Re: [PATCH 1/2] mm: Introduce wrapper to access mm->nr_ptes

From: Mike Kravetz
Date: Wed Oct 04 2017 - 14:36:01 EST


On 10/04/2017 09:36 AM, Kirill A. Shutemov wrote:
> Let's add wrappers for ->nr_ptes with the same interface as for nr_pmd
> and nr_pud.
>
> It's preparation for consolidation of page-table counters in mm_struct.
>
> Signed-off-by: Kirill A. Shutemov <kirill.shutemov@xxxxxxxxxxxxxxx>
> ---
> arch/arm/mm/pgd.c | 2 +-
> arch/sparc/mm/hugetlbpage.c | 2 +-
> arch/unicore32/mm/pgd.c | 2 +-
> fs/proc/task_mmu.c | 2 +-
> include/linux/mm.h | 32 ++++++++++++++++++++++++++++++++
> include/linux/mm_types.h | 2 ++
> kernel/fork.c | 6 +++---
> mm/debug.c | 2 +-
> mm/huge_memory.c | 10 +++++-----
> mm/khugepaged.c | 2 +-
> mm/memory.c | 8 ++++----
> mm/oom_kill.c | 5 ++---
> 12 files changed, 54 insertions(+), 21 deletions(-)
>
> diff --git a/arch/arm/mm/pgd.c b/arch/arm/mm/pgd.c
> index c1c1a5c67da1..61e281cb29fb 100644
> --- a/arch/arm/mm/pgd.c
> +++ b/arch/arm/mm/pgd.c
> @@ -141,7 +141,7 @@ void pgd_free(struct mm_struct *mm, pgd_t *pgd_base)

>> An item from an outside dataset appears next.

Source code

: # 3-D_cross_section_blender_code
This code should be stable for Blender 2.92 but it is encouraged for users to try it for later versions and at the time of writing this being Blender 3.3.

> pte = pmd_pgtable(*pmd);
> pmd_clear(pmd);
> pte_free(mm, pte);
> - atomic_long_dec(&mm->nr_ptes);
> + mm_dec_nr_ptes(mm);
> no_pmd:
> pud_clear(pud);
> pmd_free(mm, pmd);
> diff --git a/arch/sparc/mm/hugetlbpage.c b/arch/sparc/mm/hugetlbpage.c
> index fd0d85808828..29fa5967b7d2 100644
> --- a/arch/sparc/mm/hugetlbpage.c
> +++ b/arch/sparc/mm/hugetlbpage.c
> @@ -396,7 +396,7 @@ static void hugetlb_free_pte_range(struct mmu_gather *tlb, pmd_t *pmd,
>
> pmd_clear(pmd);
> pte_free_tlb(tlb, token, addr);
> - atomic_long_dec(&tlb->mm->nr_ptes);
> + mm_dec_nr_ptes(tlb->mm);
> }
>
> static void hugetlb_free_pmd_range(struct mmu_gather *tlb, pud_t *pud,
> diff --git a/arch/unicore32/mm/pgd.c b/arch/unicore32/mm/pgd.c
> index c572a28c76c9..a830a300aaa1 100644
> --- a/arch/unicore32/mm/pgd.c
> +++ b/arch/unicore32/mm/pgd.c
> @@ -97,7 +97,7 @@ void free_pgd_slow(struct mm_struct *mm, pgd_t *pgd)
> pte = pmd_pgtable(*pmd);
> pmd_clear(pmd);
> pte_free(mm, pte);
> - atomic_long_dec(&mm->nr_ptes);
> + mm_dec_nr_ptes(mm);
> pmd_free(mm, pmd);
> mm_dec_nr_pmds(mm);
> free:
> diff --git a/fs/proc/task_mmu.c b/fs/proc/task_mmu.c
> index 627de66204bd..84c262d5197a 100644
> --- a/fs/proc/task_mmu.c
> +++ b/fs/proc/task_mmu.c
> @@ -49,7 +49,7 @@ void task_mem(struct seq_file *m, struct mm_struct *mm)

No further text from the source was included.